- Established: 1984
- Jurisdiction: Andean Community member states
- Location: Quito, Ecuador
- Judge term length: 6 years
- Number of positions: 4
- Website: www.tribunalandino.org.ec

President
- Currently: Hernán Rodrigo Romero Zambrano

= Court of Justice of the Andean Community =

The Court of Justice of the Andean Community was founded in 1979 by the Cartagena Agreement and began operating in January 1984 in Quito, Ecuador; it was originally known as the Andean Pact.

The Andean Community is a sub-regional economic and social integration bloc comprising four member states: Bolivia, Colombia, Ecuador, and Peru, along with Chile and the Mercosur states as associate members. The Mercosur States are Argentina, Brazil, Paraguay, and Uruguay.

Since 1969, the area underwent numerous changes, including the formation of a free trade area. In 1996, the members decided to reform the Cartagena Agreement and introduced the Protocol of Trujillo, which created several changes. The Andean Community was created and replaced the Andean Pact. The Andean Integration System (AIS) was also created. "The main bodies of the AIS currently include: the Andean Council of Presidents; Andean Council of Foreign Affairs Ministers; Andean Community Commission; Andean Community Secretariat-General; Andean Parliament; Andean Development Corporation; Latin American Reserve Fund; and the Andean Community Tribunal of Justice.

== Jurisdiction ==

The ATJ is a single instance court, composed of one judge from each member state, which has exclusive jurisdiction over the Andean Community treaties and decisions of the Council of Foreign Ministers, Commission as well as Resolutions of the Secretariat General. The ATJ is able to hear cases involving "failure to fulfill obligations, annulment, failure to act, preliminary rulings, voluntary arbitration, and has an administrative jurisdiction over employees of the community's institutions". All of the decisions of the court are final and binding once the decision is published in the Official Gazette of the Cartagena Agreement.

"There are two forms of preliminary rulings: optional references from lower courts and mandatory references from courts of last instance." Preliminary references do not suspend national proceedings; "this suspensory effect only applies if the reference to the ATJ is from a court of last instance." Pursuant to an optional reference ("consulta facultativa"), if the ATJ does not render its preliminary ruling before the national court's decision is due, the national court may rule without waiting for the ATJ to issue its ruling. This set-up certainly ensures that the ATJ's docket is not overwhelmed by preliminary references from perhaps more "curious" lower courts. However, despite avoiding unduly long proceedings, it may perhaps be self-defeating, as it delays the ATJ from addressing difficult issues.

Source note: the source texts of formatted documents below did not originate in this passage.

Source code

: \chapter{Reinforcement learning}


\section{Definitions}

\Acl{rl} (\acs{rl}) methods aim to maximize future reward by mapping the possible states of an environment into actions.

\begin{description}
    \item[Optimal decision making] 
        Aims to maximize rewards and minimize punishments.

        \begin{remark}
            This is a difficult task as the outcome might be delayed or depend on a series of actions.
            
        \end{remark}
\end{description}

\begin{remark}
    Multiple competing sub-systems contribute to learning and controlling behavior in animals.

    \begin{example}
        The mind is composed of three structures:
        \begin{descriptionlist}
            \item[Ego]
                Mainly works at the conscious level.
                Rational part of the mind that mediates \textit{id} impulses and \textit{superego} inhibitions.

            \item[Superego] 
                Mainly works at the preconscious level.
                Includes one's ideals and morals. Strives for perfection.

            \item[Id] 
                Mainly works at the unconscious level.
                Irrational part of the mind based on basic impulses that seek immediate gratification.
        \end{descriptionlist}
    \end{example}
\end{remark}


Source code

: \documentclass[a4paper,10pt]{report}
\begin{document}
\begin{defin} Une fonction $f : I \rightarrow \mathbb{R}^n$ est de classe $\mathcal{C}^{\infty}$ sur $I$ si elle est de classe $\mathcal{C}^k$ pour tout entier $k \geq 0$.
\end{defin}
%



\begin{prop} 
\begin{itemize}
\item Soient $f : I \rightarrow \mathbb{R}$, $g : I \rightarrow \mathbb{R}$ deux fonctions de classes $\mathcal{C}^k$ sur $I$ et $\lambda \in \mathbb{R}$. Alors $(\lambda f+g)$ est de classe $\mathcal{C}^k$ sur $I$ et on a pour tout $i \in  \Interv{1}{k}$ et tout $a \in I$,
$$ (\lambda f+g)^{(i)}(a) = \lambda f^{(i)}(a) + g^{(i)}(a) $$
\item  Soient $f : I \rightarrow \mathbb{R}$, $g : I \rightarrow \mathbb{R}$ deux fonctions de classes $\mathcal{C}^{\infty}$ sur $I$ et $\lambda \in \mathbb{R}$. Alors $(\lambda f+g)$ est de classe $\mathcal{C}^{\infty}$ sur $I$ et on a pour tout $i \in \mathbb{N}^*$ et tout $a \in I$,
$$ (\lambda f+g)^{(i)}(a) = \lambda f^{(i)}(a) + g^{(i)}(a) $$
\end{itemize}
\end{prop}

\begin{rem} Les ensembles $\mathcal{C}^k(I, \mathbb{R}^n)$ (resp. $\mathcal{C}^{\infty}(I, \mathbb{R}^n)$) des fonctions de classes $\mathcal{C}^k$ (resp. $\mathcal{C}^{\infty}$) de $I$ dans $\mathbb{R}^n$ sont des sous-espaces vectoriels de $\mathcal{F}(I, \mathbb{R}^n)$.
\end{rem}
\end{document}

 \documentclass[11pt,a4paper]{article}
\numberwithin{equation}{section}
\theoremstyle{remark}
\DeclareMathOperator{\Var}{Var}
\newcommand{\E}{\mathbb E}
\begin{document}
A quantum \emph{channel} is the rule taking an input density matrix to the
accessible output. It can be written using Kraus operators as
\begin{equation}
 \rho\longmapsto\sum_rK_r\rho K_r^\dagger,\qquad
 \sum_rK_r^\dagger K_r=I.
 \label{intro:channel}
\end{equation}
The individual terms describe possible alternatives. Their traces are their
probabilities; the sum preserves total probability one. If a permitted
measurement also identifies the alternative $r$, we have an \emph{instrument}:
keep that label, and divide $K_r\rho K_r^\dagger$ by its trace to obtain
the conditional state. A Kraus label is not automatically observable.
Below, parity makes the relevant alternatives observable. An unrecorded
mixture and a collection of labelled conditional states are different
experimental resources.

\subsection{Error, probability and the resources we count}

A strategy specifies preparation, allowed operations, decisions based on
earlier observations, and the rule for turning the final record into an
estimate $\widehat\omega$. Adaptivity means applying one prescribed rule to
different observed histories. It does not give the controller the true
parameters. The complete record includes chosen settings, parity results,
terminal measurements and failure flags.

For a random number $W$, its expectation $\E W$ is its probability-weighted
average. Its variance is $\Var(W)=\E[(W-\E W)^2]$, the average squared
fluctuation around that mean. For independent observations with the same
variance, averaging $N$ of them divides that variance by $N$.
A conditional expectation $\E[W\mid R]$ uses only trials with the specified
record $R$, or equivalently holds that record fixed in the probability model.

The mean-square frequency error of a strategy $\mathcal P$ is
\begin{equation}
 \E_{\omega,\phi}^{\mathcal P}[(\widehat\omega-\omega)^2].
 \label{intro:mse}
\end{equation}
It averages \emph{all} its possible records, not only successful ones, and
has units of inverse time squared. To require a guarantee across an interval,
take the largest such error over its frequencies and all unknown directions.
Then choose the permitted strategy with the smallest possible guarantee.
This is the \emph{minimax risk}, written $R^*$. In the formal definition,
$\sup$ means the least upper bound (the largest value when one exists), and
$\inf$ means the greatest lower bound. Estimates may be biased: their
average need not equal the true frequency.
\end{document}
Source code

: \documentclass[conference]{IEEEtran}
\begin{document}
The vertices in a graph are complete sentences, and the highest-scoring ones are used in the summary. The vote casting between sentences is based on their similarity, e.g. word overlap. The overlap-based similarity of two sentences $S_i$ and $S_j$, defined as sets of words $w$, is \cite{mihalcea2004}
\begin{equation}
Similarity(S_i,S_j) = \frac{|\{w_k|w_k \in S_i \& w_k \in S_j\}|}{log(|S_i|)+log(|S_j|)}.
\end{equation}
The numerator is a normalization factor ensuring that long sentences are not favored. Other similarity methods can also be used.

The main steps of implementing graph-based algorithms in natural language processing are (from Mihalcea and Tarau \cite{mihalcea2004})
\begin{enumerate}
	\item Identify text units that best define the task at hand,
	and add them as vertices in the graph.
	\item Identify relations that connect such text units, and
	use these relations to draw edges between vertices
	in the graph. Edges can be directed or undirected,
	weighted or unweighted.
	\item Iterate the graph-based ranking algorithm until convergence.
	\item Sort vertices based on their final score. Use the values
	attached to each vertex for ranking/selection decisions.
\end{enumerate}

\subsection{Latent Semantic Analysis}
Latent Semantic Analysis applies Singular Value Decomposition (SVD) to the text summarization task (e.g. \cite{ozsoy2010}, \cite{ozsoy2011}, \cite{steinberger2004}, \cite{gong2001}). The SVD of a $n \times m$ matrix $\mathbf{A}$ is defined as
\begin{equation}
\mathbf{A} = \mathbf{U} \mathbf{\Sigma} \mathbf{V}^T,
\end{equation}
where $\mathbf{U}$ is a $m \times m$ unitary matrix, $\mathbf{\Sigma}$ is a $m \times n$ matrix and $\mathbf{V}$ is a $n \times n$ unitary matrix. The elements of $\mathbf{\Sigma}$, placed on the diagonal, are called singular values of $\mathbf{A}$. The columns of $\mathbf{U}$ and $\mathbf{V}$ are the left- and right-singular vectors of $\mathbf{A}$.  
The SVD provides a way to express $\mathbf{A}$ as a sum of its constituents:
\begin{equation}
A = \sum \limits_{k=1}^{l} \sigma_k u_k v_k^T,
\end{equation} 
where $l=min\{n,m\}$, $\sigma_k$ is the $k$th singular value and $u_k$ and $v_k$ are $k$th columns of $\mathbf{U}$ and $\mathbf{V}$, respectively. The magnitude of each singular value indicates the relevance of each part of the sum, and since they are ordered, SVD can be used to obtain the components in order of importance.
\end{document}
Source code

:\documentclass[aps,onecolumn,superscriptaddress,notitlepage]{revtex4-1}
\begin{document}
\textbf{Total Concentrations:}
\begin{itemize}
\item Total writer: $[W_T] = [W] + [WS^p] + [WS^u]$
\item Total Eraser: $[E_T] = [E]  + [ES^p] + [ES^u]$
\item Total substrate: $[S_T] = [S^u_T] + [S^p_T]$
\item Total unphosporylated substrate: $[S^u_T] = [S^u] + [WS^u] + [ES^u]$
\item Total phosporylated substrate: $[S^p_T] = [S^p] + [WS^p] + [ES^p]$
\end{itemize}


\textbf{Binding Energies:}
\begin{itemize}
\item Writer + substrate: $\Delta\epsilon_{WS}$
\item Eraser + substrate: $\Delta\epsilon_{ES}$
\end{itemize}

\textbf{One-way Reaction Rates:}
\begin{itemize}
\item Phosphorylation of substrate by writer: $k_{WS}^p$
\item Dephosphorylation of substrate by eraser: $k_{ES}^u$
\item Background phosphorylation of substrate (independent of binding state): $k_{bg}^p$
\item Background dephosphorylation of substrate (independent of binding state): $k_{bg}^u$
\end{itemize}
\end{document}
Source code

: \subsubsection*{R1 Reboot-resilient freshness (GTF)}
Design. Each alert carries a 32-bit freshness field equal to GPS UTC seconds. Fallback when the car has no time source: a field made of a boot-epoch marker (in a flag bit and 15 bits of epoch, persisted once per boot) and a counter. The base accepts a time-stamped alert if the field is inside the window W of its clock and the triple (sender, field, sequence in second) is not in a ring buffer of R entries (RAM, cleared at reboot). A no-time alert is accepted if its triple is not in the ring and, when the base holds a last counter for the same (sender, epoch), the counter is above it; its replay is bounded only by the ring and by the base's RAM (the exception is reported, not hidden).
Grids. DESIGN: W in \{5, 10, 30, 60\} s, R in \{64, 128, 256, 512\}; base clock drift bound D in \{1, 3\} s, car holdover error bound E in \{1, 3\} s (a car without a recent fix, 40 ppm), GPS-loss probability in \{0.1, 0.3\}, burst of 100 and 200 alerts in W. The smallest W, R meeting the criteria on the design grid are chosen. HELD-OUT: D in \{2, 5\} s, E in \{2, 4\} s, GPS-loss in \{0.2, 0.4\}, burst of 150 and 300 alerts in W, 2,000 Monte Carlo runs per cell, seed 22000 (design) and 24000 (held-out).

Until 31 December 2013, the Court has 2,444 known preliminary interpretations requested by national judges, 119 infringement actions against Member Countries, 54 actions for nullity, 17 business processes and 6 for failure to inactivity Community bodies, ranking as the third most active international court in the world after the European Court of Human Rights and the European Court of Justice.

== Judges ==
Judges are selected thorough a process involving the four member states where "each member state presents a list of three candidates and the judges are selected from those lists by unanimous decision of the member states". Qualified "candidates must possess a good moral reputation and be competent to exercise the highest judicial roles in their respective countries or be highly competent jurists". The judges are appointed for a six-year term, which is renewable once. The function of the Court's president rotates annually and a provision is made for the creation of an advocate-general.

== Cases ==

"Any activity related to the actions of nullity and infringement, the action for failure or downtime and labor-related claims will start by application signed by the party and his lawyer, addressed to the President of the Court and filed with the Secretary original and three copies. Also, the demand may be sent via facsimile, mail or electronically with due support confirmation of receipt by the Tribunal."

"In this case, the claimant shall within three days to submit by the original mailing application and its attachments. Otherwise, the application shall be deemed not filed. In the event that the application does not appear personally before the court, and when the applicant is a natural or legal person, the signatures of the party or its legal representative and attorney, shall be duly acknowledged before a notary or judge the member country concerned."